During the decade preceding the Arab popular uprisings ignited by the self-immolation of Mohamed Bouazizi in Sidi Bouzid, Tunisia, on December 17, 2010, there were three schools of opinion about the current state and political future of the region. One contended that the expansion of civil society, often understood simply as NGOs, would gradually lead to democratization. A second emphasized the continuity and resilience of authoritarian rule and did not anticipate its demise in the foreseeable future. Proponents of a third school focused on instances of social mobilization and contentious politics under authoritarian rule—the social movements of workers, unemployed degree holders, and others marginalized by the neoliberal developmental model, whether or not they openly advocated or led to democracy.
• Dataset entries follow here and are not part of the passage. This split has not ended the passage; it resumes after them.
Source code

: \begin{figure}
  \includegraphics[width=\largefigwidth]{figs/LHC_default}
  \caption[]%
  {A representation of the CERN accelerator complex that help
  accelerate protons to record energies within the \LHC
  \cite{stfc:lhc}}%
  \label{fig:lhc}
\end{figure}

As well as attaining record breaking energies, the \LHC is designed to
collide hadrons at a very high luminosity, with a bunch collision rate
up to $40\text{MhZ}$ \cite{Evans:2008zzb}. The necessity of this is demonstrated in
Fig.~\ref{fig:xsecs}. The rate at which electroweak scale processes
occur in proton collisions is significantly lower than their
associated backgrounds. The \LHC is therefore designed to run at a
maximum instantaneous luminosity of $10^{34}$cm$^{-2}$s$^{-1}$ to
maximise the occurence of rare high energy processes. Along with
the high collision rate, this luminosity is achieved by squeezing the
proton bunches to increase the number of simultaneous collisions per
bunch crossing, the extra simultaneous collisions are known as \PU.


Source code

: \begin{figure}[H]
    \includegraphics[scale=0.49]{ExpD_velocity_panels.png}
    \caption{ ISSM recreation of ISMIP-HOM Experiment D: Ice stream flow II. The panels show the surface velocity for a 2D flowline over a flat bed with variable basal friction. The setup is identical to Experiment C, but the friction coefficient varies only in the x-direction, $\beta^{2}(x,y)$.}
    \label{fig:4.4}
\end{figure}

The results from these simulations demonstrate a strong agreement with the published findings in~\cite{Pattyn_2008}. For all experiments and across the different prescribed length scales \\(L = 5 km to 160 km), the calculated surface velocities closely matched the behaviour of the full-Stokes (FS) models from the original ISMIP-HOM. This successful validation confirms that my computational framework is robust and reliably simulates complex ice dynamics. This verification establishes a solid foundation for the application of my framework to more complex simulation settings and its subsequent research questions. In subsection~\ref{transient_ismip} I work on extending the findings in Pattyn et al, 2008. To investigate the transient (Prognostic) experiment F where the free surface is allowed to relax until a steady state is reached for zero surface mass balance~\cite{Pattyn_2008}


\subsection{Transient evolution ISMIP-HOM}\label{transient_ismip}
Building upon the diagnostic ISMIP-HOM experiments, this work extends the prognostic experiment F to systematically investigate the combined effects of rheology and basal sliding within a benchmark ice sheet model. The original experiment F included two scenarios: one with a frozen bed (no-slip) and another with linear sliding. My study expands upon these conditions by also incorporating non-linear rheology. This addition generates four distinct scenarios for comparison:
Social movements that did not explicitly call for democratization received relatively little attention from Western observers, who often regarded economic demands as unrelated to the prospects for democratization in the Middle East and North Africa (MENA). Consequently, the contributions of these movements to the formation of a culture of protest that prepared citizens to overthrow autocrats in Tunisia, Egypt, and beyond were not well appreciated. Focusing on social movements and their trajectories rather than attempting to predict the future of authoritarian regimes simultaneously highlights the class dynamics of contentious politics and the limits of vaguely defined demands for democracy or “the fall of the regime.”

“In both Tunisia and Egypt, during the decade before the removal of former presidents Zine El Abidine Ben-Ali and Hosni Mubarak, working people and the unemployed mounted exceptionally protracted and militant protests demanding secure jobs, higher wages, adequate supplies of water and other services, and opposing the privatization of public assets.”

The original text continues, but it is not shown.